In the years since then, proxy conception and surrogate breeding have become a reality, enabling same-sex couples, for the first time in history, to contemplate a kind of constructed parenthood. 

Despite what one hears in the media from LGBT advocates these days, it is perfectly obvious that the whole campaign for legalization of same-sex marriage, parenting and inheritance is a new invention, designed to legitimate the sexual behavior and life-style of the LGBT communities. Posing the issue as a struggle over rights, was the strongest way of presenting the case, for marshaling sentiment and overcoming the customary resistance which has characterized cultural tradition around the world since the beginning of recorded history. This change in strategy happened almost overnight. 

Most people, LGBT or straight, tend to think of sex as a private matter. It isn't something that people generally feel comfortable discussing in public. Among the LGBT communities, this reservation is no less common. Most LGBT people were content, as most people are, for the most part, to live quietly, alone or as couples, without serving as an example or challenge to the society at large. But the campaign for rights and recognition has encouraged  them to think of themselves as revolutionaries and guerillas in a struggle they never expected to fight. It has galvanized what had been intensely private emotional and personal feelings into political principles and propaganda. 

As a child of the 1950's, raised in a traditional heterosexual household, the idea that Gay people might actually want to have families where children were raised, seems absurd to me. When I began to know LGBT people, as an adult, I found them to be uniformly unhappy--unhappy with their families, unhappy with their childhoods, their identity, their place in the world. My generation (the Sixties) was rebellious by nature, but the LGBT people I knew had another whole burden of resentment and anger they carried around. They tended to distrust, even to hate the straight world.

It's difficult for me to comprehend how people who have a historical bone to pick with the traditional family, and with the religious and civil prohibitions against same sex behaviors and arrangements, can have been transformed, within a single generation in time, into committed partners and guardians. 

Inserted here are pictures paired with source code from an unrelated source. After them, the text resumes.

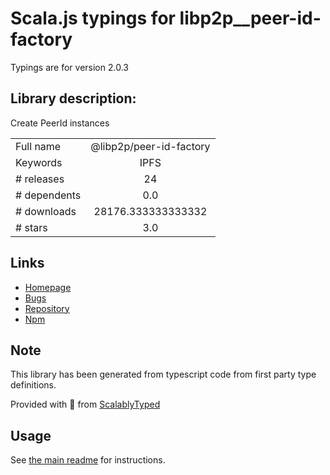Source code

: 
# Scala.js typings for libp2p__peer-id-factory

Typings are for version 2.0.3

## Library description:
Create PeerId instances

|                    |                 |
| ------------------ | :-------------: |
| Full name          | @libp2p/peer-id-factory |
| Keywords           | IPFS |
| # releases         | 24 |
| # dependents       | 0.0 |
| # downloads        | 28176.333333333332 |
| # stars            | 3.0 |

## Links
- [Homepage](https://github.com/libp2p/js-libp2p-peer-id/tree/master/packages/libp2p-peer-id-factory#readme)
- [Bugs](https://github.com/libp2p/js-libp2p-peer-id/issues)
- [Repository](https://github.com/libp2p/js-libp2p-peer-id)
- [Npm](https://www.npmjs.com/package/%40libp2p%2Fpeer-id-factory)
    


## Note
This library has been generated from typescript code from first party type definitions.

Provided with :purple_heart: from [ScalablyTyped](https://github.com/oyvindberg/ScalablyTyped)

## Usage
See [the main readme](../../readme.md) for instructions.


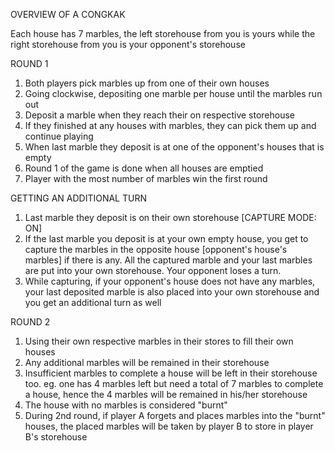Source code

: OVERVIEW OF A CONGKAK

Each house has 7 marbles, the left storehouse from you is yours while the right storehouse from you is your opponent's storehouse

ROUND 1
1. Both players pick marbles up from one of their own houses
2. Going clockwise, depositing one marble per house until the marbles run out
3. Deposit a marble when they reach their on respective storehouse
4. If they finished at any houses with marbles, they can pick them up and continue playing
5. When last marble they deposit is at one of the opponent's houses that is empty
6. Round 1 of the game is done when all houses are emptied
7. Player with the most number of marbles win the first round 

GETTING AN ADDITIONAL TURN
1. Last marble they deposit is on their own storehouse
[CAPTURE MODE: ON]
2. If the last marble you deposit is at your own empty house, you get to capture the marbles in the opposite house [opponent's house's marbles] if there is any. All the captured marble and your last marbles are put into your own storehouse. Your opponent loses a turn.
3. While capturing, if your opponent's house does not have any marbles, your last deposited marble is also placed into your own storehouse and you get an additional turn as well

ROUND 2
1. Using their own respective marbles in their stores to fill their own houses
2. Any additional marbles will be remained in their storehouse
3. Insufficient marbles to complete a house will be left in their storehouse too. eg. one has 4 marbles left but need a total of 7 marbles to complete a house, hence the 4 marbles will be remained in his/her storehouse
4. The house with no marbles is considered "burnt"
5. During 2nd round, if player A forgets and places marbles into the "burnt" houses, the placed marbles will be taken by player B to store in player B's storehouse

France is a complex society of different political and religious affiliations. There are Protestants and Catholics and Muslims, Communists and socialists and radical rightists, and coalitions of every stripe. You'd need a Ph.D. in political science just to unravel them. The French right, however, seems to have decided that this new liberalization is a threat to their way of life--the traditional family, and everything it stands for. 

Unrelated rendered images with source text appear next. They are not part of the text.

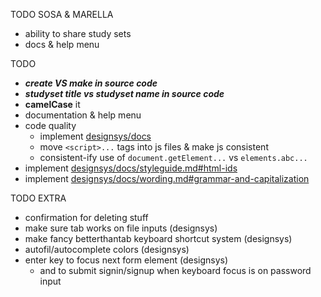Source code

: TODO SOSA & MARELLA
 - ability to share study sets
 - docs & help menu

TODO
 - ***create VS make in source code***
 - ***studyset title vs studyset name in source code***
 - **camelCase** it
 - documentation & help menu
 - code quality
    - implement [designsys/docs](https://codeberg.org/ehanahamed/designsys/src/branch/main/docs/)
    - move `<script>...` tags into js files & make js consistent
    - consistent-ify use of `document.getElement...` vs `elements.abc...`
 - implement [designsys/docs/styleguide.md#html-ids](https://codeberg.org/ehanahamed/designsys/src/branch/main/docs/styleguide.md#html-ids)
 - implement [designsys/docs/wording.md#grammar-and-capitalization](https://codeberg.org/ehanahamed/designsys/src/branch/main/docs/wording.md#grammar-and-capitalization)

TODO EXTRA
 - confirmation for deleting stuff
 - make sure tab works on file inputs (designsys)
 - make fancy betterthantab keyboard shortcut system (designsys)
 - autofil/autocomplete colors (designsys)
 - enter key to focus next form element (designsys)
   - and to submit signin/signup when keyboard focus is on password input
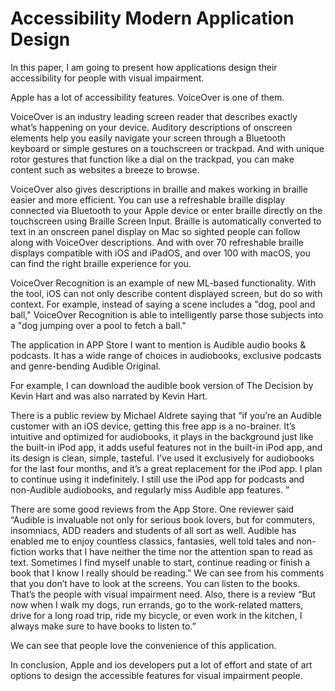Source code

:# Accessibility Modern Application Design

In this paper, I am going to present how applications design their accessibility for people with visual impairment.

Apple has a lot of accessibility features. VoiceOver is one of them. 

VoiceOver is an industry leading screen reader that describes exactly what’s happening on your device. Auditory descriptions of onscreen elements help you easily navigate your screen through a Bluetooth keyboard or simple gestures on a touchscreen or trackpad. And with unique rotor gestures that function like a dial on the trackpad, you can make content such as websites a breeze to browse.

VoiceOver also gives descriptions in braille and makes working in braille easier and more efficient. You can use a refreshable braille display connected via Bluetooth to your Apple device or enter braille directly on the touchscreen using Braille Screen Input. Braille is automatically converted to text in an onscreen panel display on Mac so sighted people can follow along with VoiceOver descriptions. And with over 70 refreshable braille displays compatible with iOS and iPadOS, and over 100 with macOS, you can find the right braille experience for you.

VoiceOver Recognition is an example of new ML-based functionality. With the tool, iOS can not only describe content displayed screen, but do so with context. For example, instead of saying a scene includes a "dog, pool and ball," VoiceOver Recognition is able to intelligently parse those subjects into a "dog jumping over a pool to fetch a ball."

The application in APP Store I want to mention is Audible audio books & podcasts. It has a wide range of choices in audiobooks, exclusive podcasts and genre-bending Audible Original.

For example, I can download the audible book version of The Decision by Kevin Hart and was also narrated by Kevin Hart. 

There is a public review by Michael Aldrete saying that “if you’re an Audible customer with an iOS device, getting this free app is a no-brainer. It’s intuitive and optimized for audiobooks, it plays in the background just like the built-in iPod app, it adds useful features not in the built-in iPod app, and its design is clean, simple, tasteful. I’ve used it exclusively for audiobooks for the last four months, and it’s a great replacement for the iPod app. I plan to continue using it indefinitely. I still use the iPod app for podcasts and non-Audible audiobooks, and regularly miss Audible app features.
” 

There are some good reviews from the App Store. One reviewer said “Audible is invaluable not only for serious book lovers, but for commuters, insomniacs, ADD readers and students of all sort as well. Audible has enabled me to enjoy countless classics, fantasies, well told tales and non-fiction works that I have neither the time nor the attention span to read as text. Sometimes I find myself unable to start, continue reading or finish a book that I know I really should be reading.” We can see from his comments that you don’t have to look at the screens. You can listen to the books. That’s the people with visual impairment need. Also, there is a review “But now when I walk my dogs, run errands, go to the work-related matters, drive for a long road trip, ride my bicycle, or even work in the kitchen, I always make sure to have books to listen to.”

We can see that people love the convenience of this application. 

In conclusion, Apple and ios developers put a lot of effort and state of art options to design the accessible features for visual impairment people.


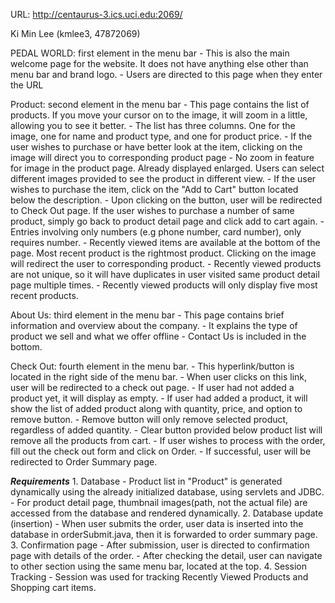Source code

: URL: http://centaurus-3.ics.uci.edu:2069/


Ki Min Lee (kmlee3, 47872069)

PEDAL WORLD: first element in the menu bar
	- This is also the main welcome page for the website. It does not have anything else other than menu bar and brand logo. 
	- Users are directed to this page when they enter the URL

Product: second element in the menu bar
	- This page contains the list of products. If you move your cursor on to the image, it will zoom in a little, allowing you to see it better. 
	- The list has three columns. One for the image, one for name and product type, and one for product price.
	- If the user wishes to purchase or have better look at the item, clicking on the image will direct you to corresponding product page
	- No zoom in feature for image in the product page. Already displayed enlarged. Users can select different images provided to see the product in different view.
	- If the user wishes to purchase the item, click on the "Add to Cart" button located below the description.
	- Upon clicking on the button, user will be redirected to Check Out page. If the user wishes to purchase a number of same product, simply go back to product detail page and click add to cart again.
	- Entries involving only numbers (e.g phone number, card number), only requires number.
	- Recently viewed items are available at the bottom of the page. Most recent product is the rightmost product. Clicking on the image will redirect the user to corresponding product.
	- Recently viewed products are not unique, so it will have duplicates in user visited same product detail page multiple times.
	- Recently viewed products will only display five most recent products.

About Us: third element in the menu bar
	- This page contains brief information and overview about the company. 
	- It explains the type of product we sell and what we offer offline
	- Contact Us is included in the bottom.

Check Out: fourth element in the menu bar.
	- This hyperlink/button is located in the right side of the menu bar.
	- When user clicks on this link, user will be redirected to a check out page.
	- If user had not added a product yet, it will display as empty.
	- If user had added a product, it will show the list of added product along with quantity, price, and option to remove button.
	- Remove button will only remove selected product, regardless of added quantity.
	- Clear button provided below product list will remove all the products from cart.
	- If user wishes to process with the order, fill out the check out form and click on Order.
	- If successful, user will be redirected to Order Summary page.


***Requirements*** 
	1. Database
		- Product list in "Product" is generated dynamically using the already initialized database, using servlets and JDBC. 
		- For product detail page, thumbnail images(path, not the actual file) are accessed from the database and rendered dynamically.
	2. Database update (insertion)
		- When user submits the order, user data is inserted into the database in orderSubmit.java, then it is forwarded to order summary page. 
	3. Confirmation page
		- After submission, user is directed to confirmation page with details of the order. 
		- After checking the detail, user can navigate to other section using the same menu bar, located at the top.
	4. Session Tracking
		- Session was used for tracking Recently Viewed Products and Shopping cart items.	


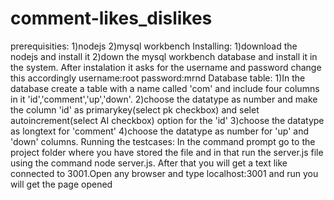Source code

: # comment-likes_dislikes
prerequisities:
1)nodejs 
2)mysql workbench
Installing:
1)download the nodejs and install it
2)down the mysql workbench database and install it in the system.
  After instalation it asks for the username and password change this accordingly
  username:root
  password:mrnd
Database table:
1)In the database create a table with a name called 'com' and include four columns in it 'id','comment','up','down'.
2)choose the datatype as number and make the column 'id' as primarykey(select pk checkbox) and selet autoincrement(select AI checkbox) option for the 'id'
3)choose the datatype as longtext for 'comment'
4)choose the datatype as number for 'up' and 'down' columns.
Running the testcases:
In the command prompt go to the project folder where you have stored the file and in that run the server.js file using the command
node server.js.
After that you will get a text like connected to 3001.Open any browser and type localhost:3001 and run you will get the page opened
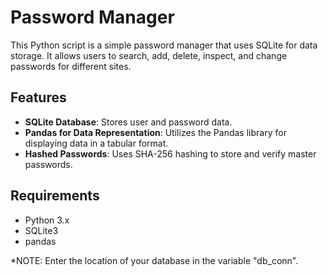 # Password Manager

This Python script is a simple password manager that uses SQLite for data storage. It allows users to search, add, delete, inspect, and change passwords for different sites.

## Features

- **SQLite Database**: Stores user and password data.
- **Pandas for Data Representation**: Utilizes the Pandas library for displaying data in a tabular format.
- **Hashed Passwords**: Uses SHA-256 hashing to store and verify master passwords.

## Requirements

- Python 3.x
- SQLite3
- pandas

*NOTE: Enter the location of your database in the variable "db_conn".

Any issue that becomes this politicized, is bound to perpetuate animosities on both sides. The partisan debate that has developed between the advocates of traditional conjugal institutions, and those promoting new kinds of arrangements, is sewing the seeds of distrust and hostility which are bound to continue for many years. Children raised in "normal" households and in "new" ones will serve as hostages in the conflict. It will be a war fought in neighborhoods, in schools, in churches, in associations and societies, in locker-rooms and bathrooms and health clubs. It will create more confusion, and more distress, and more victims, than ever.